Edited Feb 10, 2017, 05:44
Re: Fear and Loathing on the Campaign Trail in '72 - Hunter
Feb 10, 2017, 05:43
Thanks for the detailed response. You brought up quite a few points. Sorry if I don't respond to them all.

I like your analysis that so-called "Social justice warriors" (although to be fair, I don't think they call themselves that) are a product of the internet generation, which causes them to adopt more strident views when dealing with people in person. That is a persuasive point which I hadn't considered.

I agree wholeheartedly with your warning not to lump whole groups under categories - whether they be "fascist left" or "fascist Trump supporters" or fascist whatever. While polarization is probably inescapable at any time of severe crisis - and I think that the neo-conservative / neo-liberal (it's the same thing) agenda which has dominated the last 40 years is indeed entering its terminal phase - we should try, as much as possible, to remain aware of nuance.

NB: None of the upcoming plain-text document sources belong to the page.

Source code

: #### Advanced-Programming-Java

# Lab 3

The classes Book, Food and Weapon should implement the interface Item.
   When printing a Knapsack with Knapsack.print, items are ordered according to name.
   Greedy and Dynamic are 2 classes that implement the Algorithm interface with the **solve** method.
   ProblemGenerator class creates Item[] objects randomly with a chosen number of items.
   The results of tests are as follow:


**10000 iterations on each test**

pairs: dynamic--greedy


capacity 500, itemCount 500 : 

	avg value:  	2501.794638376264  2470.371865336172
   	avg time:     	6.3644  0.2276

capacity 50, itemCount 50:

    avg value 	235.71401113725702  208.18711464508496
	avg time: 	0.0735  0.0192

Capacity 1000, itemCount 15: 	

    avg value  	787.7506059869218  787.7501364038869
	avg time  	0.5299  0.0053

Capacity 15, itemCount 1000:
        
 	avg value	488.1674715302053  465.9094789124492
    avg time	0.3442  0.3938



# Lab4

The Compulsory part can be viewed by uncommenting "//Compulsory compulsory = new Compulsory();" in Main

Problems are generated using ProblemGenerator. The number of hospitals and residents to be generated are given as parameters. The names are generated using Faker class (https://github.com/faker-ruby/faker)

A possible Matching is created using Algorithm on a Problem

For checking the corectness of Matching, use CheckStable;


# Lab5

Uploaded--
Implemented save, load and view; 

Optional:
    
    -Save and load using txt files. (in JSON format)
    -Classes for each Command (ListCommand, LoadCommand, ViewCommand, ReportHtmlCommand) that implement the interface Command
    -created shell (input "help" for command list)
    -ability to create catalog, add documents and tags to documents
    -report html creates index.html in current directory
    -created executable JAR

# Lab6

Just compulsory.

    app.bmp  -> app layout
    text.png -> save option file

The main issue I want to address in your comment, though, is that I'm not at all convinced that Obama was somehow better than Bush. The crimes he (and other Western leaders) committed against Libya and Syria truly rank as crimes against humanity. Those countries have been absolutely destroyed, and under false pretenses. I encourage you to do research into this if you haven't already. What you will find is sickening. When you add to this all the other coups that America planned out during Obama's reign (Honduras,Ukraine, destabilization in Venezuela,etc), Obama's character becomes abundantly clear. Personally, I'd rate Obama as worse than Bush, simply because with Bush you knew you were getting an asshole.

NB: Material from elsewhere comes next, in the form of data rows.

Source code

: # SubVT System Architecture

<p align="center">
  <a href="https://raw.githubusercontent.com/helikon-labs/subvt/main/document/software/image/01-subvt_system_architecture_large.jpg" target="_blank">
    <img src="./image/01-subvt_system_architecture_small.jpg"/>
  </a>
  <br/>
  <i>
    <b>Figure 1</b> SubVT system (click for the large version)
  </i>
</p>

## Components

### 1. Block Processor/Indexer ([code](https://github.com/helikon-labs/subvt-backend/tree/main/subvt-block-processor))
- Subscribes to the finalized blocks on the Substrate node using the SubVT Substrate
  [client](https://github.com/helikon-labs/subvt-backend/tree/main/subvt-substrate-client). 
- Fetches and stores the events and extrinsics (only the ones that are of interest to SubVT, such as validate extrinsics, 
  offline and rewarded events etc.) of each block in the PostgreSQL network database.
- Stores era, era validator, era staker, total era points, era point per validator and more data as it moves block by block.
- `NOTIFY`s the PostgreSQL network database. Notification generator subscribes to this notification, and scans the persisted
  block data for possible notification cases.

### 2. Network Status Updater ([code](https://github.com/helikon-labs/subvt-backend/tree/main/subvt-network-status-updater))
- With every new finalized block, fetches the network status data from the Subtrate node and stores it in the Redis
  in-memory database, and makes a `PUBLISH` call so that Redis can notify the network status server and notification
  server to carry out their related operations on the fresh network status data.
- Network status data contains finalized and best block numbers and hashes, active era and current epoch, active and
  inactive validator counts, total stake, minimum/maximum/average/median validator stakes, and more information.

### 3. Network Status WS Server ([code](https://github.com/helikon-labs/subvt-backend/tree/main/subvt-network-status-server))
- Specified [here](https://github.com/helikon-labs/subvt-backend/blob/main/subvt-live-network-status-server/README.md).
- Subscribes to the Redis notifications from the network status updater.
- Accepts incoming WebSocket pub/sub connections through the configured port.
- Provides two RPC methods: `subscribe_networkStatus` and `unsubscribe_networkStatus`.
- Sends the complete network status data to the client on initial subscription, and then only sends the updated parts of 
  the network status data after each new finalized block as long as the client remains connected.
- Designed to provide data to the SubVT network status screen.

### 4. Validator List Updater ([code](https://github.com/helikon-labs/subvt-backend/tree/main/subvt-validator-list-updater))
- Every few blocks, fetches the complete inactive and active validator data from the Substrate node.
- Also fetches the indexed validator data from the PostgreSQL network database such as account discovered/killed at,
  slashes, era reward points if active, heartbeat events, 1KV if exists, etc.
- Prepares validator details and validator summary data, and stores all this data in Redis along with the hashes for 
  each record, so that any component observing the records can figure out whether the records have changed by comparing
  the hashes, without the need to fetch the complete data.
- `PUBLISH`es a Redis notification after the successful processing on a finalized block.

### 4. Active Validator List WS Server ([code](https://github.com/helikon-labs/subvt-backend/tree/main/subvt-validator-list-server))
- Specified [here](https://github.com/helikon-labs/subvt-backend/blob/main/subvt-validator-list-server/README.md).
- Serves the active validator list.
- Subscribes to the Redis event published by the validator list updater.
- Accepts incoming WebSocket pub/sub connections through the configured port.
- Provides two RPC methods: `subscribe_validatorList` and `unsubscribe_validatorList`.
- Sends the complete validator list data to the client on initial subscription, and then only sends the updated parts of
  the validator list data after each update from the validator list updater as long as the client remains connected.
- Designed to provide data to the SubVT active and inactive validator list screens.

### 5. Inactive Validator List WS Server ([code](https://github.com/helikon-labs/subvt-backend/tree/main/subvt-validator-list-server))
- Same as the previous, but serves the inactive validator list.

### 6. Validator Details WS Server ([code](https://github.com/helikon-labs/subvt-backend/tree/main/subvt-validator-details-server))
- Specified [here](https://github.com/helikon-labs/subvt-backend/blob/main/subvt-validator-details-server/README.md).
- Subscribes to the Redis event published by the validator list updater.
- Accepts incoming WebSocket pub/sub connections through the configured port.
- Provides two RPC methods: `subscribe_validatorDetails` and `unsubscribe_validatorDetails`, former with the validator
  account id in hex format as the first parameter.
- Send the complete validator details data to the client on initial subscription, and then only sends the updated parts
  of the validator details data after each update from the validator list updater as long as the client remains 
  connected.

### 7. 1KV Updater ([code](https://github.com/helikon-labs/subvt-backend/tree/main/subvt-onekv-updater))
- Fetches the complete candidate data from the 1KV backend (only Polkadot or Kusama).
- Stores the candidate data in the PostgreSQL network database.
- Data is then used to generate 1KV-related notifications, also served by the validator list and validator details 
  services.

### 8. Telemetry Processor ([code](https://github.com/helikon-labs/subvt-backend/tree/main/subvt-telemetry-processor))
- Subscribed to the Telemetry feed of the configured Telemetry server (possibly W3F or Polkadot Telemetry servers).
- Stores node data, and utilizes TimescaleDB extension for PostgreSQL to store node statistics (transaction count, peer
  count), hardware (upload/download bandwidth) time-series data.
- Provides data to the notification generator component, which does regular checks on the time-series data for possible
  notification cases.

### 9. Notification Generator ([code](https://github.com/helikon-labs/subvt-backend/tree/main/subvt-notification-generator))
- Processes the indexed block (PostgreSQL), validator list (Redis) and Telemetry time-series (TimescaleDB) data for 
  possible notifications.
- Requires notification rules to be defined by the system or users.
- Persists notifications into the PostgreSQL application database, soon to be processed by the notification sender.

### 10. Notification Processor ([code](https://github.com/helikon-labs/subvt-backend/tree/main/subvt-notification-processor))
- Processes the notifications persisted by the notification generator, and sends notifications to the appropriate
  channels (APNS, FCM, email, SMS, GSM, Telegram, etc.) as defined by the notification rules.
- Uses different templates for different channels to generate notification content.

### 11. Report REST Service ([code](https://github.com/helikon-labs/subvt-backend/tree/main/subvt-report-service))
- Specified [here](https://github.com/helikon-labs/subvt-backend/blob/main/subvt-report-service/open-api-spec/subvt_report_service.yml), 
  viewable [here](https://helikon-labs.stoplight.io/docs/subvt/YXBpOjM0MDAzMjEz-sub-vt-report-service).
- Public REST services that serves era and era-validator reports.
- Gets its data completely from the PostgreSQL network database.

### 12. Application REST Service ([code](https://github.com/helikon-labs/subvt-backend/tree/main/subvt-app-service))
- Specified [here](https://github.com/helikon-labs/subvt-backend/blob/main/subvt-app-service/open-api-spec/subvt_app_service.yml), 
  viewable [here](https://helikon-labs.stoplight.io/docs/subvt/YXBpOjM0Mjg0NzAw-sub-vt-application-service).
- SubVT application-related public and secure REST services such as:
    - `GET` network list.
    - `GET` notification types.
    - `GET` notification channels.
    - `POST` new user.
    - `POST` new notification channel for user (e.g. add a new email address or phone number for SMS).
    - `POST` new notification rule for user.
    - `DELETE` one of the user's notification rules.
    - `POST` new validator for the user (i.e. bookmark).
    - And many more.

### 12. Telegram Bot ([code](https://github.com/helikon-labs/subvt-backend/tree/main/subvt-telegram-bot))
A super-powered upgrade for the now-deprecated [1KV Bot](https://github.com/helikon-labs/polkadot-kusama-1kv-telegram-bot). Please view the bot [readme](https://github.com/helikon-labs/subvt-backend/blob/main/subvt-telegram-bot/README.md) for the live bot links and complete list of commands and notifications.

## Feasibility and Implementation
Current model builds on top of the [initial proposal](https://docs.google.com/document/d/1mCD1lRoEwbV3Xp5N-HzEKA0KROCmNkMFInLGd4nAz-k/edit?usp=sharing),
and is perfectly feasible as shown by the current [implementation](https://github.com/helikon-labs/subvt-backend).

Trump during his campaign spoke frequently about how America ruined Libya, Syria, and Iraq. He talked about working with Putin instead of continuing our ridiculous Cold War 2.0. Those are great comments in my view. Certainly much better than anything Hilary was saying.

I agree that the problems of American government are not just related to Obama or Hilary or Bush. It is an entire system. One of the things that made me realize Trump is a genuine alternative from the status quo was when the entire system started attacking him. Not just Democrats, but many leading Republicans, the entire establishment media, almost all of academia. All the people that have either looked the other way or directly profited from our imperialist system started to label Trump a fascist. What absolute fucking hypocrites.

BTW, I also identify with the left (though with the "New Left" the shook the West in the 60s and 70s, not the current identity-politics left). In an ideal world Trump, Bannon & Co would be far from my "ideal" leaders. But we don't live in an ideal world, and so I pick the side which is clearly the lesser evil.